For radio and laptop a 150 watts inverter should do the trick. Because of the radio you might want to look at true-sine models. They are more expensive, but then you can be sure that there is no noise.

Best Regards,
Gerhard


----------



## welshtust (Jun 9, 2008)

I agree, don't even try and run a hairdryer, same goes for Microwave, kettle


----------



## DABurleigh (May 9, 2005)

Alison and I have been very happy with a 600W/1200W travel hairdryer, run on the lower 600W setting, and with prudent use, such as towel hair, comb/brush, leave for a while then blast with 600W for a suitably short time. Not yet run down batteries or needed to run the engine. Then again, I always know the state of them from my Victron battery monitor.

Dave


----------



## carol (May 9, 2005)

I keep mine short and just towel dry, so much easier, no worries, no problems.... but then not everyone likes short hair.....Duncan's is very short, like a number 2...so no problems any more there either. Although if you look at pictures from the 70's it was a different pictures, long wavy hair and curls....now those that know him can have a good laugh....

We have only a 150w inverter, plugged into a separate 12v socket taken from the battery by VanBitz, and that powers all our elec bits, like phone chargers, toothbrush, camera batteries etc.

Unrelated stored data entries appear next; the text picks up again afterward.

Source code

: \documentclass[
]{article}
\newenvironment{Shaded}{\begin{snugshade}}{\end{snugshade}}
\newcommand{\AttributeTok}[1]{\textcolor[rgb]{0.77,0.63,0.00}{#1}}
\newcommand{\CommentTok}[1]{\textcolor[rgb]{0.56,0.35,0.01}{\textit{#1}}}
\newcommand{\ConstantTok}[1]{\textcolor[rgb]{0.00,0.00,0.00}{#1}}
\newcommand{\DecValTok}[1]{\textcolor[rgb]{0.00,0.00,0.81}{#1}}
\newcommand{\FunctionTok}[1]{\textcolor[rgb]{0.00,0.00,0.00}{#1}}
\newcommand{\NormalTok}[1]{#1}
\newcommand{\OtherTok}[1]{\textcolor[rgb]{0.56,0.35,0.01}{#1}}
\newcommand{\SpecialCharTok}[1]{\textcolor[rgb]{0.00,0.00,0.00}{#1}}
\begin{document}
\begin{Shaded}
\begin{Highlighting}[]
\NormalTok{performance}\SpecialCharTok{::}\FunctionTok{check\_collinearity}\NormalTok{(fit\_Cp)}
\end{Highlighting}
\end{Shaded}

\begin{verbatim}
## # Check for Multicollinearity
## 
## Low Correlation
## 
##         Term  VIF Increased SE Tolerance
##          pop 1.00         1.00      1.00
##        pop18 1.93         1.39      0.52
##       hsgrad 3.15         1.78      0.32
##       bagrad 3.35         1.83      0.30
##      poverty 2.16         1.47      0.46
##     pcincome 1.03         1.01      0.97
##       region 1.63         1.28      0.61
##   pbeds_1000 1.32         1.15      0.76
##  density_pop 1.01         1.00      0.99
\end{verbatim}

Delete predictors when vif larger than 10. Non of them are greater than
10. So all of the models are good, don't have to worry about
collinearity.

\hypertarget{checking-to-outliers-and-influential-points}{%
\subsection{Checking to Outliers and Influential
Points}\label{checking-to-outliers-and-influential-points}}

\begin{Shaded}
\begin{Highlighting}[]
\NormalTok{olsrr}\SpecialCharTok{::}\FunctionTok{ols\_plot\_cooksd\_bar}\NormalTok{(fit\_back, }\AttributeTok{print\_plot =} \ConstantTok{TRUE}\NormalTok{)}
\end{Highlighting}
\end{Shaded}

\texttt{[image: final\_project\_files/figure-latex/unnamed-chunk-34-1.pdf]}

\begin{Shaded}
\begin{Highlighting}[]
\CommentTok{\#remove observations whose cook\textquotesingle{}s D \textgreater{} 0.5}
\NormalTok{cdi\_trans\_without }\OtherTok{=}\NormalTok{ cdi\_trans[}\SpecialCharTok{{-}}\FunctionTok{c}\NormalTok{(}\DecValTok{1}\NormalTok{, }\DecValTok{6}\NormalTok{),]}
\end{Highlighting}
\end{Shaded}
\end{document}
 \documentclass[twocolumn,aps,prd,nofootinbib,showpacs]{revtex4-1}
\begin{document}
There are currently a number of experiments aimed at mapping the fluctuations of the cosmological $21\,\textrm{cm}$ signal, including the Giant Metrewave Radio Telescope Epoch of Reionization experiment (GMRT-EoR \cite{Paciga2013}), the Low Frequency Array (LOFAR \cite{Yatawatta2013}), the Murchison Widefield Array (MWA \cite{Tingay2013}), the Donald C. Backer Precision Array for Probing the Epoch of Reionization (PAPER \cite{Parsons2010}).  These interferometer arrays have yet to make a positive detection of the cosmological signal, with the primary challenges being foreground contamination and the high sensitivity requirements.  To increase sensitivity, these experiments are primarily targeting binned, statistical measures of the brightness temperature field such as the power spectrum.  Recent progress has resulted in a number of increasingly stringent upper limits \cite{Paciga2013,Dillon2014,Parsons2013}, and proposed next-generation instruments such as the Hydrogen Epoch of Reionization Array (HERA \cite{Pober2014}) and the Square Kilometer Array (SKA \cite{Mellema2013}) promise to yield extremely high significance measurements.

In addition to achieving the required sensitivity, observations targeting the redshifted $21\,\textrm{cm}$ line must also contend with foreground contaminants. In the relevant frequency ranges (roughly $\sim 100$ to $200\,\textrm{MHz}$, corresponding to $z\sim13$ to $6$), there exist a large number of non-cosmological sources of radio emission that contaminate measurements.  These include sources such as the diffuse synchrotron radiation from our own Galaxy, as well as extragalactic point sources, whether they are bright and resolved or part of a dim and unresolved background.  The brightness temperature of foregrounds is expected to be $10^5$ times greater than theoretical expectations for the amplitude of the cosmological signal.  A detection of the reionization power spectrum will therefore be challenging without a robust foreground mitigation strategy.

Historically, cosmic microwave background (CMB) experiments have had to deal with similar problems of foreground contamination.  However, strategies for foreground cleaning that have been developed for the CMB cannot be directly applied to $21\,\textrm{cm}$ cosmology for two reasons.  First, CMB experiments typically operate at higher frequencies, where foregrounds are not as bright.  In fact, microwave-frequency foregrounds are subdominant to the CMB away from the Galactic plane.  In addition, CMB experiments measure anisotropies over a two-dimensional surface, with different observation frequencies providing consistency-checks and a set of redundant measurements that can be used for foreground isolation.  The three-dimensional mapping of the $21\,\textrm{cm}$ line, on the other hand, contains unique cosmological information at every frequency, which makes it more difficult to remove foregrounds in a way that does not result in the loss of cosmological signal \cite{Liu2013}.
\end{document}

Our tv, digibox and tv all run direct from 12v, no inverters. In fact when away in France in October, our Sterling 150w inverter packed up and we just purchased another one a Waeco this time.

Carol


----------



## Jean-Luc (Jul 21, 2005)

Apologies all fo going off topic, but Carol, I was amased at your MPG's, I have a 2.8 Power 147 and for the past 45k kms have average mid 20's, most recent over 5k Kms to portugal and back got me 25.5mpg. I noticed that you got over 70mpg on one of yout fills, HOW did you manage that, my wifes Ford Ka 'only' does about 42mpg.


----------



## carol (May 9, 2005)

It is incorrect, as we are in kms....I stopped inputting info and did ask Dave if there was a way around it....so it should not be read as seen. We are getting around 23/24mpg with the autobox and 4.25...so we are pleased, and it is still very new.

Carol

Apologies to all for response, but thought it best, if someone wishes to move these I do not mind.


----------



## Vennwood (Feb 4, 2007)

Before speaking about inverters it would be useful to know what size leisure batteries you have. If you are making do with a single factory fit 85 AH battery then some of the earlier comments may be valid. My wife has a 1000w hair drier and has it switched on for maybe 5 mins or so at a time and that takes around 5 or 6 amps out of the batteries. 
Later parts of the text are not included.